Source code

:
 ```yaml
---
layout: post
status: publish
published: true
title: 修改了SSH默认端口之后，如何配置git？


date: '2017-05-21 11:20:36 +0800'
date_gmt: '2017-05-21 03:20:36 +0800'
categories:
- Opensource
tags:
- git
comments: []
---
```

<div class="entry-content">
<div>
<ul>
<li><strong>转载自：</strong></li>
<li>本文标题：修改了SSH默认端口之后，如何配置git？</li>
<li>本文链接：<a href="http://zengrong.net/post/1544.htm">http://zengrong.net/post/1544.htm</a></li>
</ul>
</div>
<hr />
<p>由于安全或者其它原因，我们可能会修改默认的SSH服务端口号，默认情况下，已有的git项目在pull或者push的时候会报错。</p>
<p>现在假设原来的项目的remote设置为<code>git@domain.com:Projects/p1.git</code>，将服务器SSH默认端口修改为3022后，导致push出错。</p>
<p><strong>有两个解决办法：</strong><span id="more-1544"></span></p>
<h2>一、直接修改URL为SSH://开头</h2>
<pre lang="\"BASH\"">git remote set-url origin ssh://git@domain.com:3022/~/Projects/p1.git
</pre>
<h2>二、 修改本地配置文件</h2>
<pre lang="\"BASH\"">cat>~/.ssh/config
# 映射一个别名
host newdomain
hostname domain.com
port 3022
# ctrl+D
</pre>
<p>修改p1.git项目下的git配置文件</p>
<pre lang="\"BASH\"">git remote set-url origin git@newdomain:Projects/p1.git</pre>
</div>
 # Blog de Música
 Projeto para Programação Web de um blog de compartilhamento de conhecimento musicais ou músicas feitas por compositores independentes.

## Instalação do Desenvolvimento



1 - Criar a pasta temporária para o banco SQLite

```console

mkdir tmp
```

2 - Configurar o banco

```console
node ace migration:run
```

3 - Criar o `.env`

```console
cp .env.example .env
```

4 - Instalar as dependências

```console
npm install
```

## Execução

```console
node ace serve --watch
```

★ ★ ★

■ Your task ■
From the records, copy out each line that includes the string "para".

■ Result for this exercise ■
 Projeto para Programação Web de um blog de compartilhamento de conhecimento musicais ou músicas feitas por compositores independentes.
1 - Criar a pasta temporária para o banco SQLite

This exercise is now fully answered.